Genetic Disease: from the Laboratory to the Clinic MED5330
- Academic Session: 2019-20
- School: School of Medicine Dentistry and Nursing
- Credits: 60
- Level: Level 5 (SCQF level 11)
- Typically Offered: Semester 1
- Available to Visiting Students: No
- Available to Erasmus Students: No
This course is designed in collaboration with the West of Scotland Regional Genetics Service to give students a working knowledge of the principles and practice of Medical Genetics which will allow them to evaluate, choose and interpret appropriate genetic investigations for individuals and families with genetic disease. The link from genotype to phenotype, will be explored, with consideration of how this knowledge might contribute to new therapeutic approaches.
Requirements of Entry
Examination (50%): case analysis problem solving,
Coursework (50%): 1 data/case analysis critical report of approximately 1,200 words (15%); 1 data/case analysis critical report of approximately 1,500 words (25%) and group case investigation written report (10%).
For each data/case analysis report students will be provided with diagnostic data from the laboratory for which they must make interpretations as fully as possible, including evaluating the data obtained against limitations in the testing method used, with reference to the literature; students will be expected to include critical review of relevant available technologies and their applications to the problem. For the group investigation each group will be provided with a test result (eg for a fetus or a child) and on the basis of this the group will decide on appropriate additional testing for which to request results, in order to be able to generate a group case report that is suitably referenced to the literature.

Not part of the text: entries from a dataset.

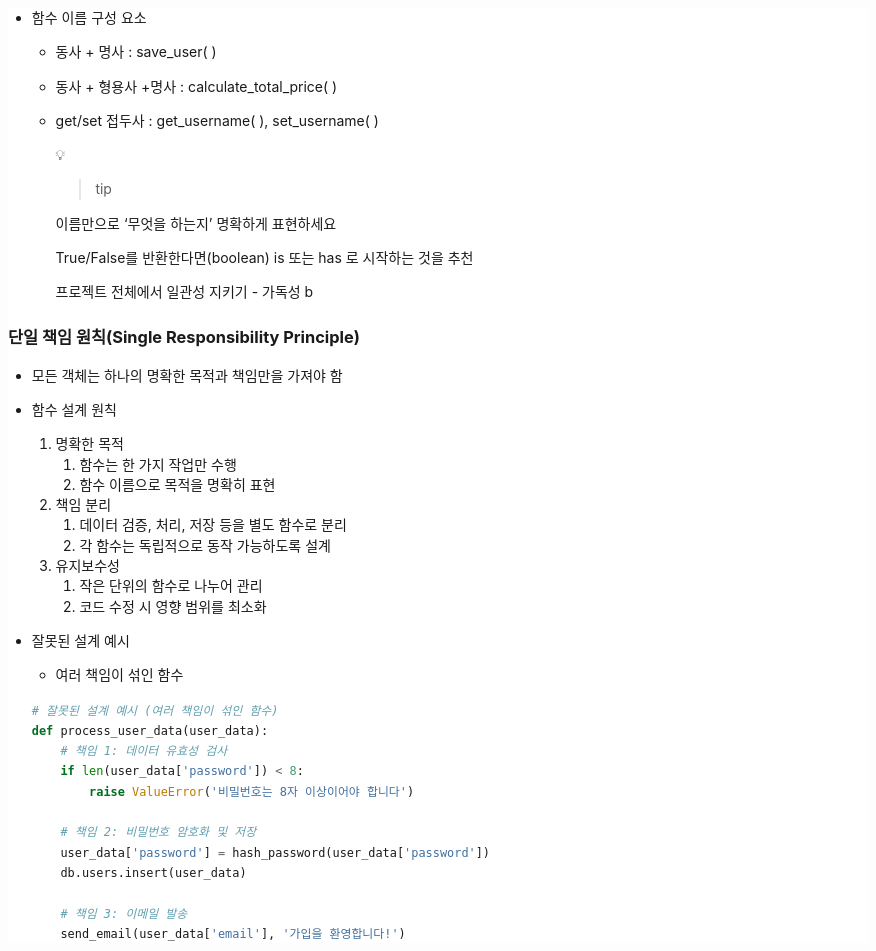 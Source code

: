 - 함수 이름 구성 요소
    - 동사 + 명사 : save_user( )
    - 동사 + 형용사 +명사 : calculate_total_price( )
    - get/set 접두사 : get_username( ), set_username( )
        
        <aside>
        💡
        
        > tip
        > 
        
        이름만으로 ‘무엇을 하는지’ 명확하게 표현하세요
        
        True/False를 반환한다면(boolean) is 또는 has 로 시작하는 것을 추천
        
        프로젝트 전체에서 일관성 지키기 - 가독성 b
        
        </aside>
        

### 단일 책임 원칙(Single Responsibility Principle)

- 모든 객체는 하나의 명확한 목적과 책임만을 가져야 함
- 함수 설계 원칙
    1. 명확한 목적
        1. 함수는 한 가지 작업만 수행
        2. 함수 이름으로 목적을 명확히 표현
    2. 책임 분리
        1. 데이터 검증, 처리, 저장 등을 별도 함수로 분리
        2. 각 함수는 독립적으로 동작 가능하도록 설계
    3. 유지보수성
        1. 작은 단위의 함수로 나누어 관리
        2. 코드 수정 시 영향 범위를 최소화
- 잘못된 설계 예시
    - 여러 책임이 섞인 함수
    
    ```python
    # 잘못된 설계 예시 (여러 책임이 섞인 함수)
    def process_user_data(user_data):
        # 책임 1: 데이터 유효성 검사
        if len(user_data['password']) < 8:
            raise ValueError('비밀번호는 8자 이상이어야 합니다')
    
        # 책임 2: 비밀번호 암호화 및 저장
        user_data['password'] = hash_password(user_data['password'])
        db.users.insert(user_data)
    
        # 책임 3: 이메일 발송
        send_email(user_data['email'], '가입을 환영합니다!')
    ```
     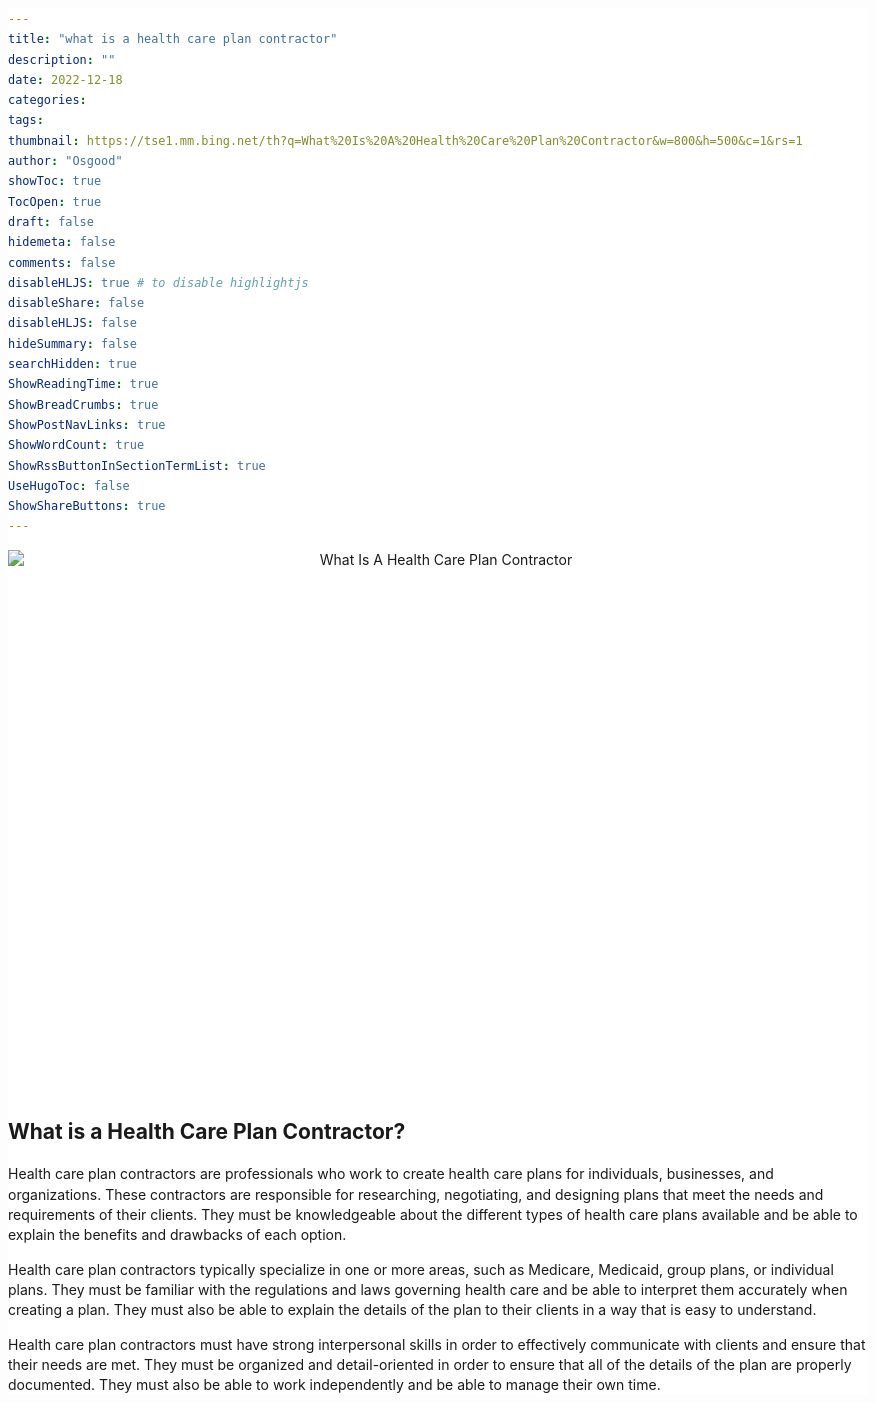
 ```yaml
---
title: "what is a health care plan contractor"
description: ""
date: 2022-12-18
categories: 
tags: 
thumbnail: https://tse1.mm.bing.net/th?q=What%20Is%20A%20Health%20Care%20Plan%20Contractor&w=800&h=500&c=1&rs=1
author: "Osgood"
showToc: true
TocOpen: true
draft: false
hidemeta: false
comments: false
disableHLJS: true # to disable highlightjs
disableShare: false
disableHLJS: false
hideSummary: false
searchHidden: true
ShowReadingTime: true
ShowBreadCrumbs: true
ShowPostNavLinks: true
ShowWordCount: true
ShowRssButtonInSectionTermList: true
UseHugoToc: false
ShowShareButtons: true
---
```


<center>
	<img src="https://tse1.mm.bing.net/th?q=What%20Is%20A%20Health%20Care%20Plan%20Contractor&w=800&h=500&c=1&rs=1" alt="What Is A Health Care Plan Contractor" width="800" height="500" style="display: block; width: 100%; height: auto">
</center>

## What is a Health Care Plan Contractor?
Health care plan contractors are professionals who work to create health care plans for individuals, businesses, and organizations. These contractors are responsible for researching, negotiating, and designing plans that meet the needs and requirements of their clients. They must be knowledgeable about the different types of health care plans available and be able to explain the benefits and drawbacks of each option.

Health care plan contractors typically specialize in one or more areas, such as Medicare, Medicaid, group plans, or individual plans. They must be familiar with the regulations and laws governing health care and be able to interpret them accurately when creating a plan. They must also be able to explain the details of the plan to their clients in a way that is easy to understand.

Health care plan contractors must have strong interpersonal skills in order to effectively communicate with clients and ensure that their needs are met. They must be organized and detail-oriented in order to ensure that all of the details of the plan are properly documented. They must also be able to work independently and be able to manage their own time.
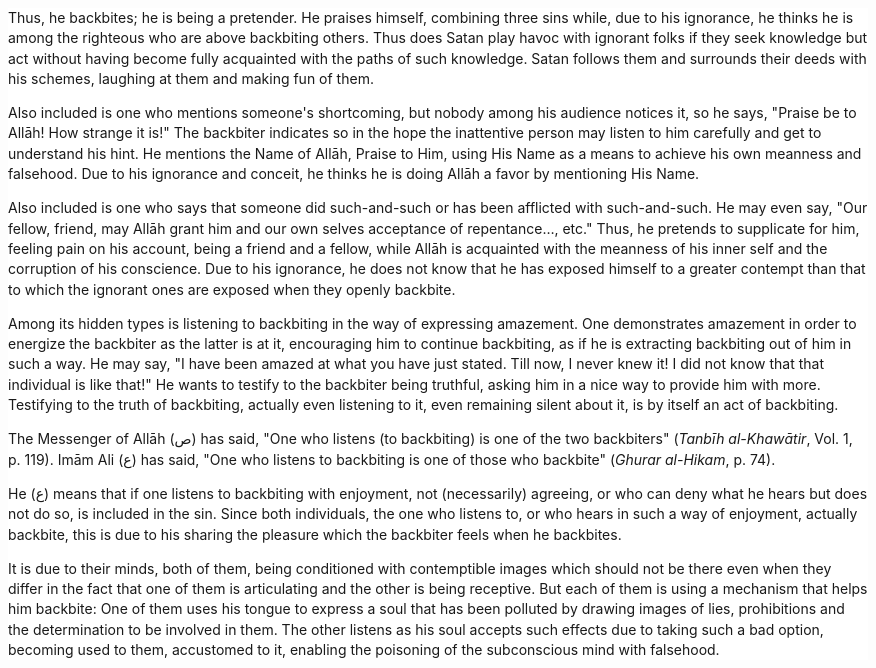 Thus, he backbites; he is being a pretender. He praises himself,
combining three sins while, due to his ignorance, he thinks he is among
the righteous who are above backbiting others. Thus does Satan play
havoc with ignorant folks if they seek knowledge but act without having
become fully acquainted with the paths of such knowledge. Satan follows
them and surrounds their deeds with his schemes, laughing at them and
making fun of them.

Also included is one who mentions someone's shortcoming, but nobody
among his audience notices it, so he says, "Praise be to Allāh! How
strange it is!" The backbiter indicates so in the hope the inattentive
person may listen to him carefully and get to understand his hint. He
mentions the Name of Allāh, Praise to Him, using His Name as a means to
achieve his own meanness and falsehood. Due to his ignorance and
conceit, he thinks he is doing Allāh a favor by mentioning His Name.

Also included is one who says that someone did such-and-such or has been
afflicted with such-and-such. He may even say, "Our fellow, friend, may
Allāh grant him and our own selves acceptance of repentance…, etc."
Thus, he pretends to supplicate for him, feeling pain on his account,
being a friend and a fellow, while Allāh is acquainted with the meanness
of his inner self and the corruption of his conscience. Due to his
ignorance, he does not know that he has exposed himself to a greater
contempt than that to which the ignorant ones are exposed when they
openly backbite.

Among its hidden types is listening to backbiting in the way of
expressing amazement. One demonstrates amazement in order to energize
the backbiter as the latter is at it, encouraging him to continue
backbiting, as if he is extracting backbiting out of him in such a way.
He may say, "I have been amazed at what you have just stated. Till now,
I never knew it! I did not know that that individual is like that!" He
wants to testify to the backbiter being truthful, asking him in a nice
way to provide him with more. Testifying to the truth of backbiting,
actually even listening to it, even remaining silent about it, is by
itself an act of backbiting.

The Messenger of Allāh (ص) has said, "One who listens (to backbiting) is
one of the two backbiters" (*Tanbīh al-Khawātir*, Vol. 1, p. 119). Imām
Ali (ع) has said, "One who listens to backbiting is one of those who
backbite" (*Ghurar al-Hikam*, p. 74).

He (ع) means that if one listens to backbiting with enjoyment, not
(necessarily) agreeing, or who can deny what he hears but does not do
so, is included in the sin. Since both individuals, the one who listens
to, or who hears in such a way of enjoyment, actually backbite, this is
due to his sharing the pleasure which the backbiter feels when he
backbites.

It is due to their minds, both of them, being conditioned with
contemptible images which should not be there even when they differ in
the fact that one of them is articulating and the other is being
receptive. But each of them is using a mechanism that helps him
backbite: One of them uses his tongue to express a soul that has been
polluted by drawing images of lies, prohibitions and the determination
to be involved in them. The other listens as his soul accepts such
effects due to taking such a bad option, becoming used to them,
accustomed to it, enabling the poisoning of the subconscious mind with
falsehood.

Main Assessment In: April/May
The aims of this course are to:
■ give students a working knowledge of the principles and practice of Medical Genetics which will allow them to evaluate, choose and interpret appropriate genetic investigations for individuals and families with genetic disease, and provide risk assessment;
■ explore the link from genotype to phenotype, with consideration of how this knowledge might contribute to new therapeutic approaches;
■ develop students' skills in problem solving, evaluation and interpretation of experimental data, literature searches, scientific writing, oral presentations and team-working.
Intended Learning Outcomes of Course
By the end of this course students will be able to:
■ critically discuss, with reference to the literature, the molecular basis of inherited diseases of clinical significance, including Duchenne muscular dystrophy, cystic fibrosis, haemoglobinopathies, triplet repeat disorders, imprinting disorders and cancer;
■ explain the behaviour of abnormal chromosomes during meiosis and discuss the results expected, with particular reference to potential gametes and likely consequences for the resultant embryos;
■ critically discuss and evaluate, with reference to the literature, the genetic laboratory diagnostic techniques that are currently used, or may be used in future, in order to provide clinical consultants with the best information for their patients;
■ select appropriate diagnostic tests for patients described in clinical scenarios and evaluate and interpret data from such laboratory diagnostic tests;
■ discuss and critically evaluate the strategies which may be employed to identify whether genetic variants are benign (polymorphisms) or pathogenic;
■ describe, interpret and apply the HGVS and ISCN nomenclature systems for DNA alterations and chromosomal aberrations / abnormal karyotypes;
■ critically discuss, evaluate, and use appropriate methods for providing risk assessment in clinical case scenarios;
■ discuss critically the principles and practice of non-directive genetic counselling in relation to reproductive choices, presymptomatic, diagnostic, carrier, prenatal and preimplantation testing for families affected by genetic disorders, with consideration of ethical issues and a sensitivity to potential conflicts of confidentiality and differences in cultural and religious attitudes;
■ work as part of a team to set and accomplish objectives.
Minimum Requirement for Award of Credits
Students must submit at least 75% by weight of the components (including examinations) of the course's summative assessment.